ドラマを演出したイ・ドユン監督は、東亜(トンア)日報の書面インタビューで、「重症外傷センターでは、目の前で人が命を失い、大切な人を失った人たちが泣き叫ぶ」とし、「『ヒーロー』が現れて患者を生き返らせることができればいいと思った」と語った。
コメディを重視したのもこのドラマの特徴。外科フェローの「ヤン・ジェウォン」(チュ・ヨンウ)は、危険な医療現場に派遣されるたびにカンヒョクに「助けてください!」と叫び、当惑する度に滑稽な表情を浮かべ、視聴者に笑いを与える。
カンヒョクの陽気さも誇張されている。終始気難しそうなカンヒョクがナルシシズムに陥って偉そうにする姿は、まるで「マーベル・シネマティック・ユニバース」(MCU)のアイアンマンのようだ。ミスを犯してもとぼけるなど、カンヒョクの「天然」な一面も視聴者を魅了した秘訣だ。
イ監督は、「実際、チュ・ジフン氏は口が達者でとても面白いので、むしろドラマの中のカンヒョクよりもっと『アイアンマン』のような人」とし、「生意気な姿と陽気さを加えて、(現実との)ギャップが少ない人物にするために努めた」と伝えた。
外傷外科医の現実を映し出すが、安易な判断はしないというドラマに比べ、原作のウェブ小説には医療界の現実に対する作家の考えが随所に含まれている。医師出身のイ・ナクジュン作家はウェブ小説で、「大韓民国の重症外傷センターに発展がなかったという事実は、あえて口に出す問題でもなかった」、「使命感を持った医師が外傷外科に行っても教えられる人がいない」など、自分の考えを加減なく表している。

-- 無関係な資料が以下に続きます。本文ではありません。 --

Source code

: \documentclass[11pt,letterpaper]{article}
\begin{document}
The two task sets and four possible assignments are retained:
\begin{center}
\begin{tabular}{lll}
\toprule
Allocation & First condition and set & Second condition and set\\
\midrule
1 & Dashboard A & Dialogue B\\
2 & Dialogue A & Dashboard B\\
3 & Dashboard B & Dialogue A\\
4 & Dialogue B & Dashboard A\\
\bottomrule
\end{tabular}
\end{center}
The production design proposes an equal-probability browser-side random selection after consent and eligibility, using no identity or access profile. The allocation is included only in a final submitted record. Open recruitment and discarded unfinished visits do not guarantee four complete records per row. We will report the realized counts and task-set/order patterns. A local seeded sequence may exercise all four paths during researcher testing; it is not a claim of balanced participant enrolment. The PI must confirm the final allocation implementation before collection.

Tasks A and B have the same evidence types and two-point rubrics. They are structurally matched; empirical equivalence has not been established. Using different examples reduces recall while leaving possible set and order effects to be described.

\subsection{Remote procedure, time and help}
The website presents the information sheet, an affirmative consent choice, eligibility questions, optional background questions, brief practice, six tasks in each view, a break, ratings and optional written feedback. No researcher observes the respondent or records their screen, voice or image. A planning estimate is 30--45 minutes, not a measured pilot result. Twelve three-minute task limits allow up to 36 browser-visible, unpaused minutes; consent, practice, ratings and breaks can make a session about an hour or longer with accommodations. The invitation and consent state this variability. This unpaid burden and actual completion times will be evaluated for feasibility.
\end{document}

ウェブ小説は、国軍大田(テジョン)病院の李国鍾(イ・グクジョン)院長をモチーフにして書かれた。イ・ナクジュン氏は、書面インタビューで、「李院長を扱ったドキュメンタリーや本を読んで、残念に思った」とし、「世界最高と言ってもいいほど医療強国であるにもかかわらず、外傷外科は依然として支援が不足している。個人の使命感に頼るだけで、システム的な改善が進んでいない」と話した。